**WORK ORDER:** From the records below, copy every line that contains the word "node".

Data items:
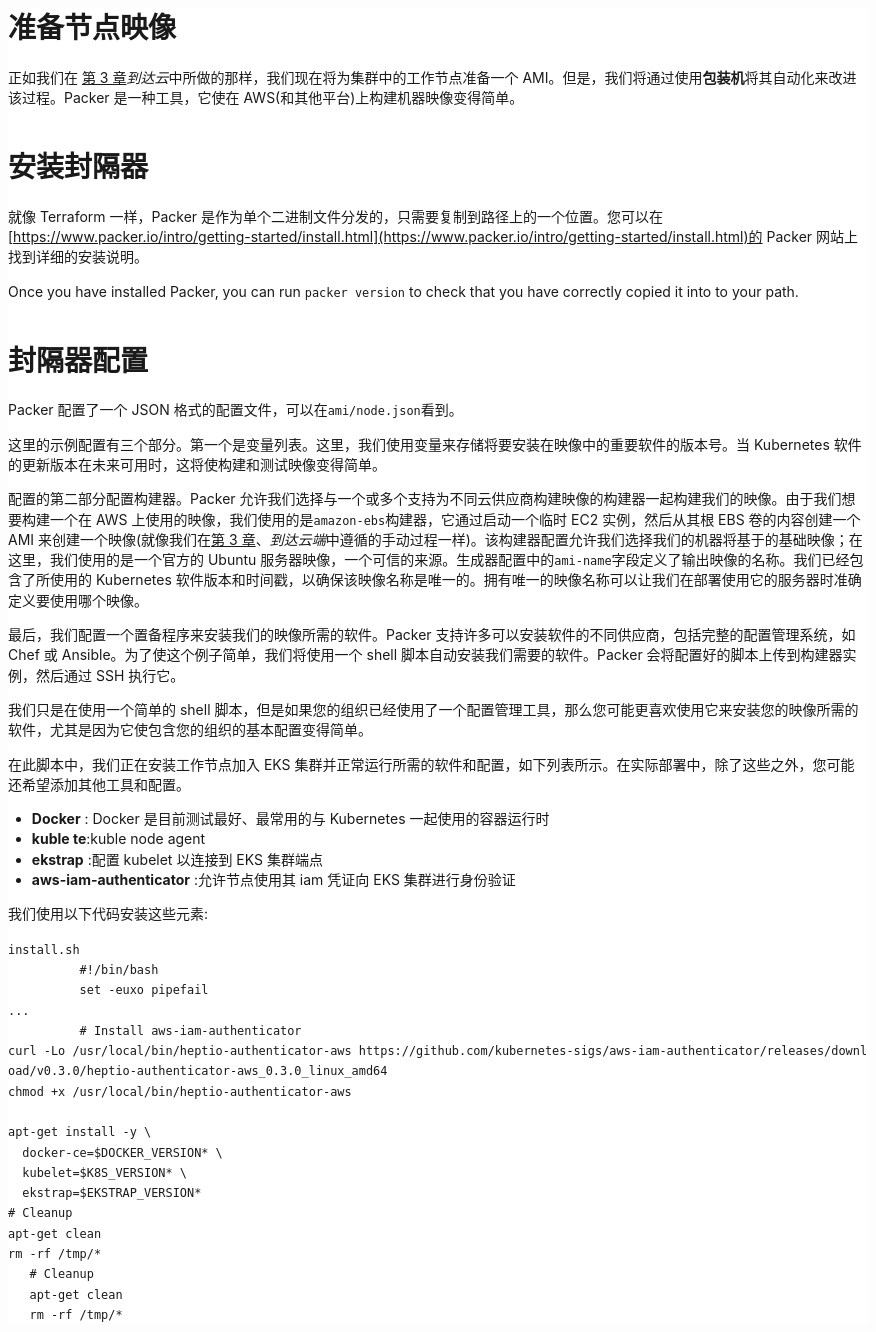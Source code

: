 # 准备节点映像

正如我们在 [第 3 章](03.html)*到达云*中所做的那样，我们现在将为集群中的工作节点准备一个 AMI。但是，我们将通过使用**包装机**将其自动化来改进该过程。Packer 是一种工具，它使在 AWS(和其他平台)上构建机器映像变得简单。

# 安装封隔器

就像 Terraform 一样，Packer 是作为单个二进制文件分发的，只需要复制到路径上的一个位置。您可以在[https://www.packer.io/intro/getting-started/install.html](https://www.packer.io/intro/getting-started/install.html)的 Packer 网站上找到详细的安装说明。

Once you have installed Packer, you can run `packer version` to check that you have correctly copied it into to your path.

# 封隔器配置

Packer 配置了一个 JSON 格式的配置文件，可以在`ami/node.json`看到。

这里的示例配置有三个部分。第一个是变量列表。这里，我们使用变量来存储将要安装在映像中的重要软件的版本号。当 Kubernetes 软件的更新版本在未来可用时，这将使构建和测试映像变得简单。

配置的第二部分配置构建器。Packer 允许我们选择与一个或多个支持为不同云供应商构建映像的构建器一起构建我们的映像。由于我们想要构建一个在 AWS 上使用的映像，我们使用的是`amazon-ebs`构建器，它通过启动一个临时 EC2 实例，然后从其根 EBS 卷的内容创建一个 AMI 来创建一个映像(就像我们在[第 3 章](03.html)、*到达云端*中遵循的手动过程一样)。该构建器配置允许我们选择我们的机器将基于的基础映像；在这里，我们使用的是一个官方的 Ubuntu 服务器映像，一个可信的来源。生成器配置中的`ami-name`字段定义了输出映像的名称。我们已经包含了所使用的 Kubernetes 软件版本和时间戳，以确保该映像名称是唯一的。拥有唯一的映像名称可以让我们在部署使用它的服务器时准确定义要使用哪个映像。

最后，我们配置一个置备程序来安装我们的映像所需的软件。Packer 支持许多可以安装软件的不同供应商，包括完整的配置管理系统，如 Chef 或 Ansible。为了使这个例子简单，我们将使用一个 shell 脚本自动安装我们需要的软件。Packer 会将配置好的脚本上传到构建器实例，然后通过 SSH 执行它。

我们只是在使用一个简单的 shell 脚本，但是如果您的组织已经使用了一个配置管理工具，那么您可能更喜欢使用它来安装您的映像所需的软件，尤其是因为它使包含您的组织的基本配置变得简单。

在此脚本中，我们正在安装工作节点加入 EKS 集群并正常运行所需的软件和配置，如下列表所示。在实际部署中，除了这些之外，您可能还希望添加其他工具和配置。

*   **Docker** : Docker 是目前测试最好、最常用的与 Kubernetes 一起使用的容器运行时
*   **kuble te**:kuble node agent
*   **ekstrap** :配置 kubelet 以连接到 EKS 集群端点
*   **aws-iam-authenticator** :允许节点使用其 iam 凭证向 EKS 集群进行身份验证

我们使用以下代码安装这些元素:

```
install.sh
          #!/bin/bash
          set -euxo pipefail  
...
          # Install aws-iam-authenticator
curl -Lo /usr/local/bin/heptio-authenticator-aws https://github.com/kubernetes-sigs/aws-iam-authenticator/releases/download/v0.3.0/heptio-authenticator-aws_0.3.0_linux_amd64
chmod +x /usr/local/bin/heptio-authenticator-aws

apt-get install -y \
  docker-ce=$DOCKER_VERSION* \
  kubelet=$K8S_VERSION* \
  ekstrap=$EKSTRAP_VERSION*
# Cleanup
apt-get clean
rm -rf /tmp/*
   # Cleanup
   apt-get clean
   rm -rf /tmp/*
```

**WRITTEN SOLUTION:**
Packer 配置了一个 JSON 格式的配置文件，可以在`ami/node.json`看到。
*   **kuble te**:kuble node agent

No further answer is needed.